> **SOURCE INFORMATION**
============================================================
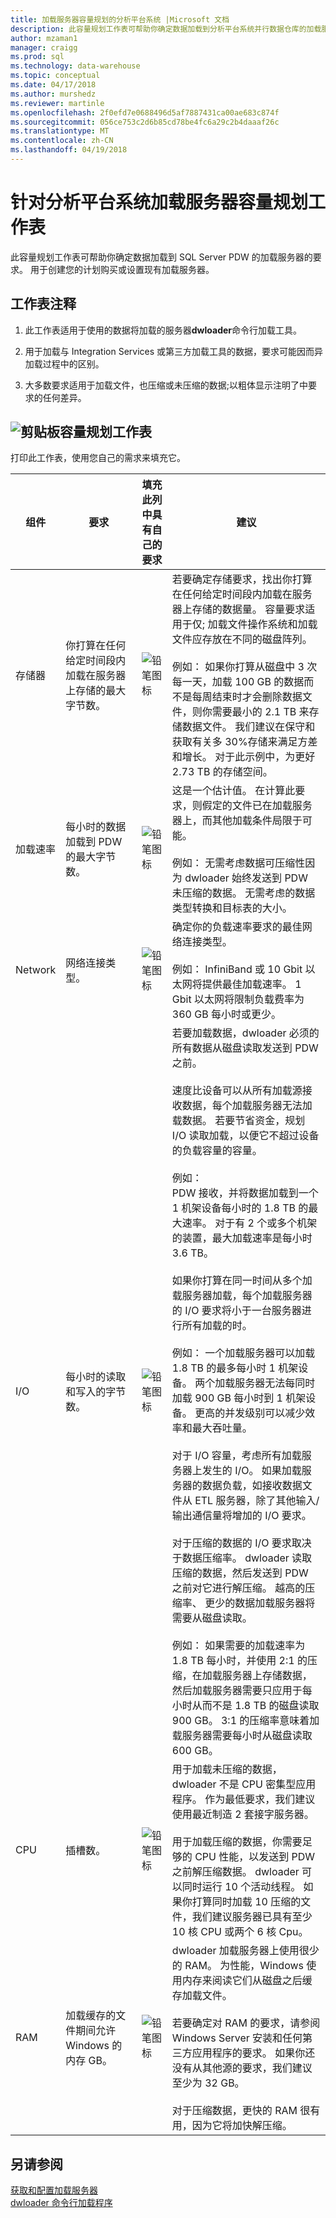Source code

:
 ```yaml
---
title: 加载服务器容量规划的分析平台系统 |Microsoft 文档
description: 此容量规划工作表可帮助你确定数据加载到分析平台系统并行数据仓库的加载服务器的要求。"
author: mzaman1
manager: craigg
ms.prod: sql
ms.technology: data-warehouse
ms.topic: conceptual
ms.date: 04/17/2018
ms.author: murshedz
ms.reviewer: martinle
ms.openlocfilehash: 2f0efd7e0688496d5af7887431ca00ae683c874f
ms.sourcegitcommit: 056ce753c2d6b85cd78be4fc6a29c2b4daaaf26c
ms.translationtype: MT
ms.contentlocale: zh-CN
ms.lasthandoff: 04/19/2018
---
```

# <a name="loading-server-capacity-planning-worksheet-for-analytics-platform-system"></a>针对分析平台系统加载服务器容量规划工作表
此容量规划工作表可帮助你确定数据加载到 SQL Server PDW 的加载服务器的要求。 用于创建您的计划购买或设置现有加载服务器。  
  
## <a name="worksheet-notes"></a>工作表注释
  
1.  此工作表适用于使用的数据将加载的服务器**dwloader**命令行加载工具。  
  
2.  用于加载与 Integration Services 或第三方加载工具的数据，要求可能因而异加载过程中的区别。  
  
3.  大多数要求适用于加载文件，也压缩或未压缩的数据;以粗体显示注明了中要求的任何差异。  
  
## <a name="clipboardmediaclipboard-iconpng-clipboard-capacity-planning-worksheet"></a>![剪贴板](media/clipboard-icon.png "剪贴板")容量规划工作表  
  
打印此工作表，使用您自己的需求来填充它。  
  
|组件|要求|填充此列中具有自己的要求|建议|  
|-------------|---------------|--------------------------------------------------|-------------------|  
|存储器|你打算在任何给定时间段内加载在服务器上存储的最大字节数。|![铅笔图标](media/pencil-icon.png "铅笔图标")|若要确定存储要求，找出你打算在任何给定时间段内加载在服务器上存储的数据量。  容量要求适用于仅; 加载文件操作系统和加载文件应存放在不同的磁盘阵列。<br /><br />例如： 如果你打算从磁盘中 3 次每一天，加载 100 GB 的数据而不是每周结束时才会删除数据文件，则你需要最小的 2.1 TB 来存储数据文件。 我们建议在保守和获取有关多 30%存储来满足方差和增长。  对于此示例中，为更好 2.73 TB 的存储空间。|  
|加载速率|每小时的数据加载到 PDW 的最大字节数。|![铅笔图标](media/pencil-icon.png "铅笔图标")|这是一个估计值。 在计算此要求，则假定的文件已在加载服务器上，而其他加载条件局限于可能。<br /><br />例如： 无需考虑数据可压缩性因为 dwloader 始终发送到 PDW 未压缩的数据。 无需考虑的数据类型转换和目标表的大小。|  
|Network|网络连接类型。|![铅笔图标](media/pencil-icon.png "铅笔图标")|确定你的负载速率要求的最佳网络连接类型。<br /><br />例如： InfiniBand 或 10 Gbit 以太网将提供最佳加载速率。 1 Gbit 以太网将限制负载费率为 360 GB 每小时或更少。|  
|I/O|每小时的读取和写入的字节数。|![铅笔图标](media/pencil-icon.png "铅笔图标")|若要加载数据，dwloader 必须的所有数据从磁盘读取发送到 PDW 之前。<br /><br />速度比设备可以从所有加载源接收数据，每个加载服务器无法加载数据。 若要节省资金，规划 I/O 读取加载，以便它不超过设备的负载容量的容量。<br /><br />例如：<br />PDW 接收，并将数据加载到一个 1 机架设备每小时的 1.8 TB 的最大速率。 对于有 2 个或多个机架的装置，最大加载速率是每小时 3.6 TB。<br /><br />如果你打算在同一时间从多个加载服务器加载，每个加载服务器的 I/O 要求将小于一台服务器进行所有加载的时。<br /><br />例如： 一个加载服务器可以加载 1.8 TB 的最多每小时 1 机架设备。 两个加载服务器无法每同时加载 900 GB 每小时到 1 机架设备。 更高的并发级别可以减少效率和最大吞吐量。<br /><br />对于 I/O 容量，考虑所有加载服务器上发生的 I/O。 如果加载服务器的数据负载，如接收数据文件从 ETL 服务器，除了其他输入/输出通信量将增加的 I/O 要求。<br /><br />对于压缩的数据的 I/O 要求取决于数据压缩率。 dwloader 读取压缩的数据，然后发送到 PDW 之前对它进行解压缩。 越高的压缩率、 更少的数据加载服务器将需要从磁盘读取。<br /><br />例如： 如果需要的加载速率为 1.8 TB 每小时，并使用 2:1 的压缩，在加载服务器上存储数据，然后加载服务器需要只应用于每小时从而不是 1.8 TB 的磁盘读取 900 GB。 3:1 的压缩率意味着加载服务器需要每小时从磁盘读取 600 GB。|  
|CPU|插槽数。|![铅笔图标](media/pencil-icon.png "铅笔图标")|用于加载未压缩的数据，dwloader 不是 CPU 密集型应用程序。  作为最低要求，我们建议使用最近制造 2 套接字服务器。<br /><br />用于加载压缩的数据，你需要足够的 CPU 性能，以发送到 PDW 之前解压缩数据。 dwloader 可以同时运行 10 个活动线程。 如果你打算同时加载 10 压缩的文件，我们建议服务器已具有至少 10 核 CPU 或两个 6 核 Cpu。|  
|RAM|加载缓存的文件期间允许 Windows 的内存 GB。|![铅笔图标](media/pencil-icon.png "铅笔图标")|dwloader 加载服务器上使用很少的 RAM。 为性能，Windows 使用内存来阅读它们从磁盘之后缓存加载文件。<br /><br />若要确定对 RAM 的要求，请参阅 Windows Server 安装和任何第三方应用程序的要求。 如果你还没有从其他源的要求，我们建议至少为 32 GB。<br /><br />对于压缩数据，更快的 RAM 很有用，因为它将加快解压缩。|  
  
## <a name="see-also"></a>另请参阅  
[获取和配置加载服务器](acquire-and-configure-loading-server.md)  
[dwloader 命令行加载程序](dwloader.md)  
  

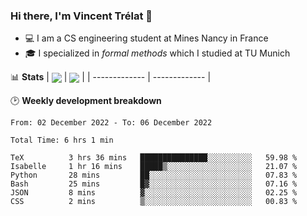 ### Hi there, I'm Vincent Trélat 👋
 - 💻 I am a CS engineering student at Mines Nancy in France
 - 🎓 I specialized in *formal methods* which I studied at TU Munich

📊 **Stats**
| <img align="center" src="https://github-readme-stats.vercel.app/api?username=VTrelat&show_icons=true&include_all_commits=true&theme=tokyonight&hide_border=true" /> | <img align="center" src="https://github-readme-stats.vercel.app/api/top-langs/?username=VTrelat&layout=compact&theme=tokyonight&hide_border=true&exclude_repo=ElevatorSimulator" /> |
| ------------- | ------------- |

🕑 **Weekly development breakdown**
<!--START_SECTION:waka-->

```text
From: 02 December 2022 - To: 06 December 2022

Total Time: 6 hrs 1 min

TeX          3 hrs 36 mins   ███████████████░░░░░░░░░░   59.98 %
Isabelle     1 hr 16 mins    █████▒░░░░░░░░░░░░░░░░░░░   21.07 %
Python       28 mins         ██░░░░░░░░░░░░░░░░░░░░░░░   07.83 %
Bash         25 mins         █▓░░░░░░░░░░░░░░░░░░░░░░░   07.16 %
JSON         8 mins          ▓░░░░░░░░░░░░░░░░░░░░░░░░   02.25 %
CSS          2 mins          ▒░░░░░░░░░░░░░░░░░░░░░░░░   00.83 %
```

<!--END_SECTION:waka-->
============================================================
> **EXERCISE DETAILS**
Retype all entries exactly, without the images.

> **RESPONSE BELOW**
Source code

:
 ```yaml
---
title: 加载服务器容量规划的分析平台系统 |Microsoft 文档
description: 此容量规划工作表可帮助你确定数据加载到分析平台系统并行数据仓库的加载服务器的要求。"
author: mzaman1
manager: craigg
ms.prod: sql
ms.technology: data-warehouse
ms.topic: conceptual
ms.date: 04/17/2018
ms.author: murshedz
ms.reviewer: martinle
ms.openlocfilehash: 2f0efd7e0688496d5af7887431ca00ae683c874f
ms.sourcegitcommit: 056ce753c2d6b85cd78be4fc6a29c2b4daaaf26c
ms.translationtype: MT
ms.contentlocale: zh-CN
ms.lasthandoff: 04/19/2018
---
```

# <a name="loading-server-capacity-planning-worksheet-for-analytics-platform-system"></a>针对分析平台系统加载服务器容量规划工作表
此容量规划工作表可帮助你确定数据加载到 SQL Server PDW 的加载服务器的要求。 用于创建您的计划购买或设置现有加载服务器。  
  
## <a name="worksheet-notes"></a>工作表注释
  
1.  此工作表适用于使用的数据将加载的服务器**dwloader**命令行加载工具。  
  
2.  用于加载与 Integration Services 或第三方加载工具的数据，要求可能因而异加载过程中的区别。  
  
3.  大多数要求适用于加载文件，也压缩或未压缩的数据;以粗体显示注明了中要求的任何差异。  
  
## <a name="clipboardmediaclipboard-iconpng-clipboard-capacity-planning-worksheet"></a>![剪贴板](media/clipboard-icon.png "剪贴板")容量规划工作表  
  
打印此工作表，使用您自己的需求来填充它。  
  
|组件|要求|填充此列中具有自己的要求|建议|  
|-------------|---------------|--------------------------------------------------|-------------------|  
|存储器|你打算在任何给定时间段内加载在服务器上存储的最大字节数。|![铅笔图标](media/pencil-icon.png "铅笔图标")|若要确定存储要求，找出你打算在任何给定时间段内加载在服务器上存储的数据量。  容量要求适用于仅; 加载文件操作系统和加载文件应存放在不同的磁盘阵列。<br /><br />例如： 如果你打算从磁盘中 3 次每一天，加载 100 GB 的数据而不是每周结束时才会删除数据文件，则你需要最小的 2.1 TB 来存储数据文件。 我们建议在保守和获取有关多 30%存储来满足方差和增长。  对于此示例中，为更好 2.73 TB 的存储空间。|  
|加载速率|每小时的数据加载到 PDW 的最大字节数。|![铅笔图标](media/pencil-icon.png "铅笔图标")|这是一个估计值。 在计算此要求，则假定的文件已在加载服务器上，而其他加载条件局限于可能。<br /><br />例如： 无需考虑数据可压缩性因为 dwloader 始终发送到 PDW 未压缩的数据。 无需考虑的数据类型转换和目标表的大小。|  
|Network|网络连接类型。|![铅笔图标](media/pencil-icon.png "铅笔图标")|确定你的负载速率要求的最佳网络连接类型。<br /><br />例如： InfiniBand 或 10 Gbit 以太网将提供最佳加载速率。 1 Gbit 以太网将限制负载费率为 360 GB 每小时或更少。|  
|I/O|每小时的读取和写入的字节数。|![铅笔图标](media/pencil-icon.png "铅笔图标")|若要加载数据，dwloader 必须的所有数据从磁盘读取发送到 PDW 之前。<br /><br />速度比设备可以从所有加载源接收数据，每个加载服务器无法加载数据。 若要节省资金，规划 I/O 读取加载，以便它不超过设备的负载容量的容量。<br /><br />例如：<br />PDW 接收，并将数据加载到一个 1 机架设备每小时的 1.8 TB 的最大速率。 对于有 2 个或多个机架的装置，最大加载速率是每小时 3.6 TB。<br /><br />如果你打算在同一时间从多个加载服务器加载，每个加载服务器的 I/O 要求将小于一台服务器进行所有加载的时。<br /><br />例如： 一个加载服务器可以加载 1.8 TB 的最多每小时 1 机架设备。 两个加载服务器无法每同时加载 900 GB 每小时到 1 机架设备。 更高的并发级别可以减少效率和最大吞吐量。<br /><br />对于 I/O 容量，考虑所有加载服务器上发生的 I/O。 如果加载服务器的数据负载，如接收数据文件从 ETL 服务器，除了其他输入/输出通信量将增加的 I/O 要求。<br /><br />对于压缩的数据的 I/O 要求取决于数据压缩率。 dwloader 读取压缩的数据，然后发送到 PDW 之前对它进行解压缩。 越高的压缩率、 更少的数据加载服务器将需要从磁盘读取。<br /><br />例如： 如果需要的加载速率为 1.8 TB 每小时，并使用 2:1 的压缩，在加载服务器上存储数据，然后加载服务器需要只应用于每小时从而不是 1.8 TB 的磁盘读取 900 GB。 3:1 的压缩率意味着加载服务器需要每小时从磁盘读取 600 GB。|  
|CPU|插槽数。|![铅笔图标](media/pencil-icon.png "铅笔图标")|用于加载未压缩的数据，dwloader 不是 CPU 密集型应用程序。  作为最低要求，我们建议使用最近制造 2 套接字服务器。<br /><br />用于加载压缩的数据，你需要足够的 CPU 性能，以发送到 PDW 之前解压缩数据。 dwloader 可以同时运行 10 个活动线程。 如果你打算同时加载 10 压缩的文件，我们建议服务器已具有至少 10 核 CPU 或两个 6 核 Cpu。|  
|RAM|加载缓存的文件期间允许 Windows 的内存 GB。|![铅笔图标](media/pencil-icon.png "铅笔图标")|dwloader 加载服务器上使用很少的 RAM。 为性能，Windows 使用内存来阅读它们从磁盘之后缓存加载文件。<br /><br />若要确定对 RAM 的要求，请参阅 Windows Server 安装和任何第三方应用程序的要求。 如果你还没有从其他源的要求，我们建议至少为 32 GB。<br /><br />对于压缩数据，更快的 RAM 很有用，因为它将加快解压缩。|  
  
## <a name="see-also"></a>另请参阅  
[获取和配置加载服务器](acquire-and-configure-loading-server.md)  
[dwloader 命令行加载程序](dwloader.md)  
  

 ### Hi there, I'm Vincent Trélat 👋
 - 💻 I am a CS engineering student at Mines Nancy in France
 - 🎓 I specialized in *formal methods* which I studied at TU Munich

📊 **Stats**
| <img align="center" src="https://github-readme-stats.vercel.app/api?username=VTrelat&show_icons=true&include_all_commits=true&theme=tokyonight&hide_border=true" /> | <img align="center" src="https://github-readme-stats.vercel.app/api/top-langs/?username=VTrelat&layout=compact&theme=tokyonight&hide_border=true&exclude_repo=ElevatorSimulator" /> |
| ------------- | ------------- |

🕑 **Weekly development breakdown**
<!--START_SECTION:waka-->

```text
From: 02 December 2022 - To: 06 December 2022

Total Time: 6 hrs 1 min

TeX          3 hrs 36 mins   ███████████████░░░░░░░░░░   59.98 %
Isabelle     1 hr 16 mins    █████▒░░░░░░░░░░░░░░░░░░░   21.07 %
Python       28 mins         ██░░░░░░░░░░░░░░░░░░░░░░░   07.83 %
Bash         25 mins         █▓░░░░░░░░░░░░░░░░░░░░░░░   07.16 %
JSON         8 mins          ▓░░░░░░░░░░░░░░░░░░░░░░░░   02.25 %
CSS          2 mins          ▒░░░░░░░░░░░░░░░░░░░░░░░░   00.83 %
```

<!--END_SECTION:waka-->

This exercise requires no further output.